La capacité d’intermédiation de la planification urbaineprovient selon M. Castells et F. Godard de la possibilité d’harmoniser dans un tableau d’ensemble, relativement cohérent, les différentes interventions correctives et régulatrices de l’Appareil d’Etat, « là où la logique dominante pousse trop loin les contradictions au point de dérégler les processus de reproduction de la force de travail et des rapports sociaux ». Or, pour qu’une telle médiation ait lieu efficacement, sans qu’en dernière analyse, la logique structurelle dominante puisse être transformée, « il faut en quelque sorte que « les dés du jeu soient pipés », c’est-à-dire que l’organisation même du processus de négociation soit faite de telle façon qu’une fois les divers intérêts exprimés, en dernier lieu force reste à la loi… ». Cet effet semble être obtenu par plusieurs mécanismes qui vont du contrôle politique direct à la hiérarchie administrative et aux critères d’attributions budgétaires.

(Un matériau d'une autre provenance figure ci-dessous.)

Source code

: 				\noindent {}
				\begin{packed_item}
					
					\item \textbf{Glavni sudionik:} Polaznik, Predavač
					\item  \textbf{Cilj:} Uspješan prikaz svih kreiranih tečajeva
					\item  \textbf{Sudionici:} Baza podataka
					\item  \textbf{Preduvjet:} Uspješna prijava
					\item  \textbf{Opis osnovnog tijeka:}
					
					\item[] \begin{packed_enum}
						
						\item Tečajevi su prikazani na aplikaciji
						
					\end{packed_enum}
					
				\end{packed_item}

Pour M. Castells et F. Godard, l’aptitude de l’urbanisme à être un cadre de négociation sociale conditionné et institutionnalisé explique l’acharnement des différentes tendances politiques à s’emparer des organismes de planification, qui deviennent ainsi « non seulement des instruments politiques mais des enjeux politiques eux-mêmes ». Dès lors, l’incapacité, si souvent décriée, des institutions de planification urbaine à « maîtriser la croissance » et à aménager les contradictions de la consommation collective ne serait que l’envers d’un processus dont la véritable signification réside « dans les effets idéologiques et politiques de la planification urbaine sur les contradictions urbaines et les rapports sociaux ».

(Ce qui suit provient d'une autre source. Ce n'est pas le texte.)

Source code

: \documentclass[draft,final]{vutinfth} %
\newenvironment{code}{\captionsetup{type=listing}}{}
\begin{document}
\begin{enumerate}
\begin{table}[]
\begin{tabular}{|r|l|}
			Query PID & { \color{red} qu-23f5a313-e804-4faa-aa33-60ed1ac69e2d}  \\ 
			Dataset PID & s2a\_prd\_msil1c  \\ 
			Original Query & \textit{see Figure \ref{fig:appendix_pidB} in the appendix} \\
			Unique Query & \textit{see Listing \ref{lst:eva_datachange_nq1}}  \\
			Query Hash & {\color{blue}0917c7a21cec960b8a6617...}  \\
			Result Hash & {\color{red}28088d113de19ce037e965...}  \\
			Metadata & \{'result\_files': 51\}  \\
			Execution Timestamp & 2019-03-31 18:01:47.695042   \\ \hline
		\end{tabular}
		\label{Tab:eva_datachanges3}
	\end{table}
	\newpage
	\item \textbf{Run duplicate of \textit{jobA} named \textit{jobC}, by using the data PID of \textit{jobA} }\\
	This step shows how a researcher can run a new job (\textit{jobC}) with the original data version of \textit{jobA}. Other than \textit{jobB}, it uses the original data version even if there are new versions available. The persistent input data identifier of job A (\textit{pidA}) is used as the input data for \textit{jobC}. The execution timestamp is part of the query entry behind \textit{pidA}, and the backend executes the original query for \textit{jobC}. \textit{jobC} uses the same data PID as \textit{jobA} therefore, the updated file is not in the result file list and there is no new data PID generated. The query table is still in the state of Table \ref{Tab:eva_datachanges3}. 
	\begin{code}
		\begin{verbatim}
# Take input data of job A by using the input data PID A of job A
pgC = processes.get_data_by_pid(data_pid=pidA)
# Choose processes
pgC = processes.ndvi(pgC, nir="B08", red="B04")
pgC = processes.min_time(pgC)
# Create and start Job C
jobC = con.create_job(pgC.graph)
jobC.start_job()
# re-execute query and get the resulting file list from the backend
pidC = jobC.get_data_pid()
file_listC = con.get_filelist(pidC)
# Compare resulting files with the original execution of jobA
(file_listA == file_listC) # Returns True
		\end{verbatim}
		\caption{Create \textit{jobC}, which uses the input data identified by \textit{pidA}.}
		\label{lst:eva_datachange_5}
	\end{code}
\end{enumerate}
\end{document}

Tout en confirmant la validité d’une telle perspective pour certaines grandes métropoles françaises, certains auteurs 112 comme J. Lojkine privilégient dans leurs recherches l’étude des pratiques financières réelles et leurs « effets sociaux réels » au détriment des discours et des déclarations d’intention et donc, dans une large mesure des documents liés à la planification urbaine. Ils insistent en effet sur la constante distorsion entre planification et pratique. Ils amendent de fait largement la thèse de la planification urbaine comme lieu de négociation entre les classes dominantes, et considèrent qu’il y a complète subordination de la politique locale par rapport aux options du pouvoir central.

Notes
111.

CASTELLS M., « Interventions de la planification urbaine dans une ville industrielle », in COLLOQUE de DIEPPE, op. cit., pp. 731-762 ; CASTELLS M., La question urbaine, Paris, François Maspéro, 1972, 526 p. ; CASTELLS M., GODARD F., Monopolville, Analyse des rapports entre l’entreprise, l’Etat et l’urbain à partir d’une enquête sur la croissance industrielle et urbaine de la région de Dunkerque, Paris, Monton / La Haye, 1974, 496 p. ; GODARD F., « Intervention de l’Etat et stratégie des grandes entreprises », in COLLOQUE de DIEPPE, op. cit., pp. 141-156.

112.

Voir en particulier : LOJKINE J., La politique urbaine dans la région parisienne, 1945-1972, Paris, Copedith, Centre d’Etude des Mouvements Sociaux, 1973, 373 p. ; LOJKINE J., La politique urbaine dans la région lyonnaise, 1945-1972, Paris, Copedith, Centre d’Etude des Mouvements sociaux, 1974, 373 p. ; GODARD F., CASTELLS M., DELAYRE H., DESSANE C., O’CALLAGHAN C., La rénovation urbaine à Paris : structure urbaine et logique de classe, 3 vol., Paris, éd. Mouton / La Haye, 1971 ; COTTEREAU A., « Les débuts de la planification urbaine dans l’agglomération parisienne », Sociologie du Travail, n°4 et n°5, 1970, pp. 361-392 ; ainsi que les numéros spéciaux de Sociologie du Travail (1969 et 1970) cités au début de notre chapitre.